- Work item -
Stop at the line that contains "The basic principle". Until then, set down each line of the records exactly, beginning with the first, and skip pictures.

[Rendered images with source text]

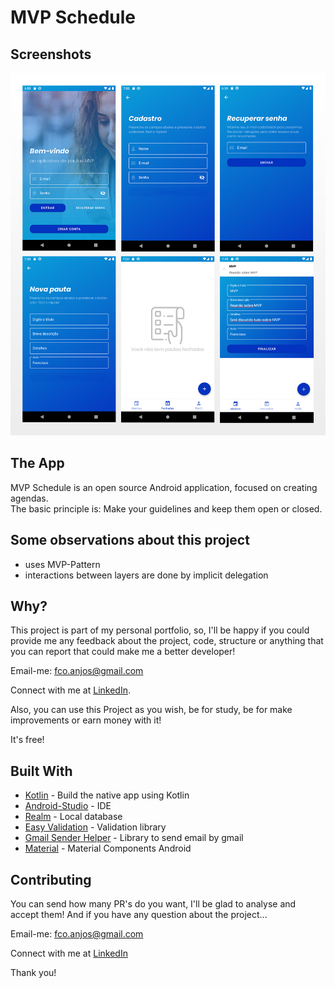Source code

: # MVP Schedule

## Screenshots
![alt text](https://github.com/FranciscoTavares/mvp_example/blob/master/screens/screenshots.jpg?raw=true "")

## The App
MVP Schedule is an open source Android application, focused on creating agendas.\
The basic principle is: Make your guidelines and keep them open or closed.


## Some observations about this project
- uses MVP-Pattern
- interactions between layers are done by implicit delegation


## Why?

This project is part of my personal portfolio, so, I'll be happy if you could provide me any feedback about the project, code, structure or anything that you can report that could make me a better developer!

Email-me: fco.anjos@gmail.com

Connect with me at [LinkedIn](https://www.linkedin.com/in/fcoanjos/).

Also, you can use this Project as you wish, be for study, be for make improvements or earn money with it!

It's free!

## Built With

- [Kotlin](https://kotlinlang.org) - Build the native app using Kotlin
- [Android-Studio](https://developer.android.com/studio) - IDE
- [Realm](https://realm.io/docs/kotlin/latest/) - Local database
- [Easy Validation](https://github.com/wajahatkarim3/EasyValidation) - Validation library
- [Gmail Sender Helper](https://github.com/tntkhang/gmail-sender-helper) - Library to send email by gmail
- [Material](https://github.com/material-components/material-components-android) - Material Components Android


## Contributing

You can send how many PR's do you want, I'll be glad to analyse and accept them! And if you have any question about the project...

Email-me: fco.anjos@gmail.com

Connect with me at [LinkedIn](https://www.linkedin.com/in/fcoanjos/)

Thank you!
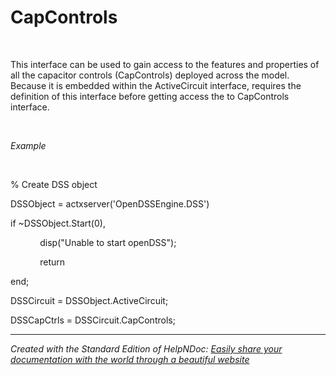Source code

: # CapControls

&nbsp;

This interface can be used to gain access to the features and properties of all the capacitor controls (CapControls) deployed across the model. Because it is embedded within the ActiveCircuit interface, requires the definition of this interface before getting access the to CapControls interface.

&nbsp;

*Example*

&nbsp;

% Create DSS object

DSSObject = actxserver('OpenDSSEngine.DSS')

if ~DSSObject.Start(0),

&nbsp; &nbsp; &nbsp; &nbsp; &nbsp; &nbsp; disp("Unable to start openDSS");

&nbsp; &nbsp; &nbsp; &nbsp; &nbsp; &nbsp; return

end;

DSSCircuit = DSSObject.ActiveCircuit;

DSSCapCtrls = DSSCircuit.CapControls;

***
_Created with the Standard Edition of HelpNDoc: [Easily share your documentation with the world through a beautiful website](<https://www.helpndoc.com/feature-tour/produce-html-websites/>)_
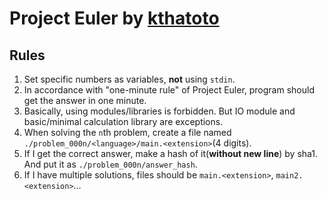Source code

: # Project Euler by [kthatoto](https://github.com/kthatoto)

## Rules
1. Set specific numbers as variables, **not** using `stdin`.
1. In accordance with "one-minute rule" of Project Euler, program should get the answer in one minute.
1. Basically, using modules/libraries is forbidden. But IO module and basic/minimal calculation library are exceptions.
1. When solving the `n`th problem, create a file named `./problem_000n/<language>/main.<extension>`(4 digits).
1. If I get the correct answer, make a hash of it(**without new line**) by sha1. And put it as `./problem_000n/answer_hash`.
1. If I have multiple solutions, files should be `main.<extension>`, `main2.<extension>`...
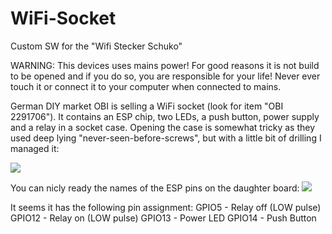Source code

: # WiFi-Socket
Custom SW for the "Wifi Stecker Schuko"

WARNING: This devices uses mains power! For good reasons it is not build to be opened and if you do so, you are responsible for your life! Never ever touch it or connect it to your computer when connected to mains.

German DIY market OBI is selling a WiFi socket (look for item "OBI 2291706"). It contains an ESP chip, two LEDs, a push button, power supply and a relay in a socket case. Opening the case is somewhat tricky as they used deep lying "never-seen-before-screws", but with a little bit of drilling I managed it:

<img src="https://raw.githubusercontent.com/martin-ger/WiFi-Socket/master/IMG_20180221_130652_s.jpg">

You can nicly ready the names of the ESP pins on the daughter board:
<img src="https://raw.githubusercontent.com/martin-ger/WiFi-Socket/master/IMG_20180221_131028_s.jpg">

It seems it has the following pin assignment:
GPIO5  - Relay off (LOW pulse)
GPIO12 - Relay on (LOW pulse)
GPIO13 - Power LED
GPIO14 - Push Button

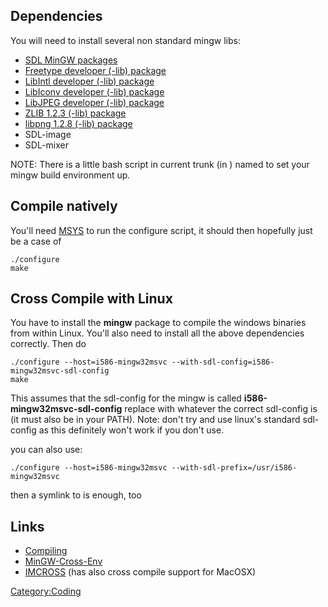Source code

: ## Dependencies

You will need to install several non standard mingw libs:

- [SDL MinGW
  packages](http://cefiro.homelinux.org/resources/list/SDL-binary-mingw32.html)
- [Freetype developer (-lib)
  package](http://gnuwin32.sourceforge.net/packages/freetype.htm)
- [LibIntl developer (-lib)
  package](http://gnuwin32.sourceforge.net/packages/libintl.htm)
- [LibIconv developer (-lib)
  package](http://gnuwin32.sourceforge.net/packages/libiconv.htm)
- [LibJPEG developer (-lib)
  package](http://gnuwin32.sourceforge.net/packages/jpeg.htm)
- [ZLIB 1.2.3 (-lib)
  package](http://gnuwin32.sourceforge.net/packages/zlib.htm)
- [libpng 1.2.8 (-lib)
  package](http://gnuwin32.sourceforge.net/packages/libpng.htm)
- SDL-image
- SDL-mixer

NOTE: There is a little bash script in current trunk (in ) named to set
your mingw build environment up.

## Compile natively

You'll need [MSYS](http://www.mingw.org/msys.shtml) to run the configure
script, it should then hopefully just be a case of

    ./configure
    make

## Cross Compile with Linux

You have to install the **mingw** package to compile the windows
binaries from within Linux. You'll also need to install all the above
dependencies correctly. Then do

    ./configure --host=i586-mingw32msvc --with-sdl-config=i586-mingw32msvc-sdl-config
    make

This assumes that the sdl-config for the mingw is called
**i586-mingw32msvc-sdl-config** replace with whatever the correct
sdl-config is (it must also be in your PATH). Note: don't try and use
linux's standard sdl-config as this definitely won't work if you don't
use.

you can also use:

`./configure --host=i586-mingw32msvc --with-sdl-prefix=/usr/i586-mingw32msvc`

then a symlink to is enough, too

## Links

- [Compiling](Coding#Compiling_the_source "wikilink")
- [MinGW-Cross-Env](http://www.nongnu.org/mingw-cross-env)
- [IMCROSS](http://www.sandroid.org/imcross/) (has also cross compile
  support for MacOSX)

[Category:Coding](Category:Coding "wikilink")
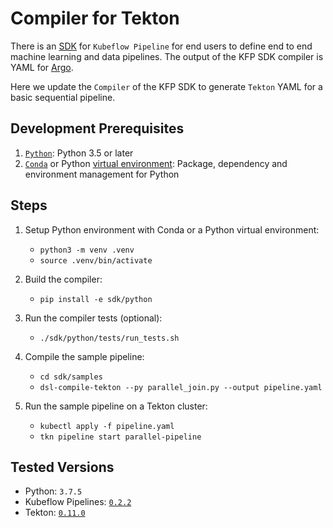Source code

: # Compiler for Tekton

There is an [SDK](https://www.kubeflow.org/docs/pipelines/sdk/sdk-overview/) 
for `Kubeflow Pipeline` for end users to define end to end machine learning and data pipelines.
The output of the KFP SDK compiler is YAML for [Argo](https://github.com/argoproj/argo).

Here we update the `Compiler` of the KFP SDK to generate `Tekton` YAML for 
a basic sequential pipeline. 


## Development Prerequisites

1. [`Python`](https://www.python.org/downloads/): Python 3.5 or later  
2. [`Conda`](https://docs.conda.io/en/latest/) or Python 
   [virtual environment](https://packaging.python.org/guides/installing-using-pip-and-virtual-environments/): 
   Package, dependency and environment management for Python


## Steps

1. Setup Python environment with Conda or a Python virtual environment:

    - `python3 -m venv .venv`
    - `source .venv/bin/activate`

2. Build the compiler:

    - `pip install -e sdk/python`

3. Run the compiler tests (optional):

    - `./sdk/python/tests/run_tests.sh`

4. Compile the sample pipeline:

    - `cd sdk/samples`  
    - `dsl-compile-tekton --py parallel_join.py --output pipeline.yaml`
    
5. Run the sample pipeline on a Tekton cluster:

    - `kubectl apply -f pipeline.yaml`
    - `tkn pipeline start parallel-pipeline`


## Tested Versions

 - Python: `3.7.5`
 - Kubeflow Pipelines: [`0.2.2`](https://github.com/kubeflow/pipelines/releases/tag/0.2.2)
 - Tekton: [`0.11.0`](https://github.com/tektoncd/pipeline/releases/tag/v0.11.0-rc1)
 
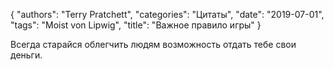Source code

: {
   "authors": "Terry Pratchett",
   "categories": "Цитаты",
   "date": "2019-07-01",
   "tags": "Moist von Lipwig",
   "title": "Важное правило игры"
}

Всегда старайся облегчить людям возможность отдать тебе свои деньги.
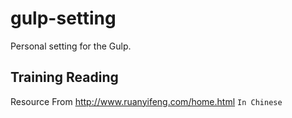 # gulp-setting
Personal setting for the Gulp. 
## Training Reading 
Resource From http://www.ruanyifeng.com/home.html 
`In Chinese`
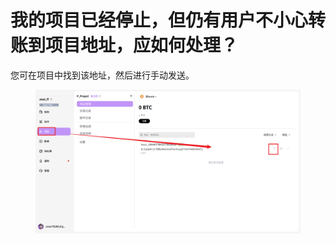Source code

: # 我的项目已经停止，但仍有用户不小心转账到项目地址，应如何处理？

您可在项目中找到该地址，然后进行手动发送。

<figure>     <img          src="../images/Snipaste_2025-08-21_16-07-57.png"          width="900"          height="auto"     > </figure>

- Response area -
Source code

: # MVP Schedule

## Screenshots
![alt text](https://github.com/FranciscoTavares/mvp_example/blob/master/screens/screenshots.jpg?raw=true "")

## The App
MVP Schedule is an open source Android application, focused on creating agendas.\
The basic principle is: Make your guidelines and keep them open or closed.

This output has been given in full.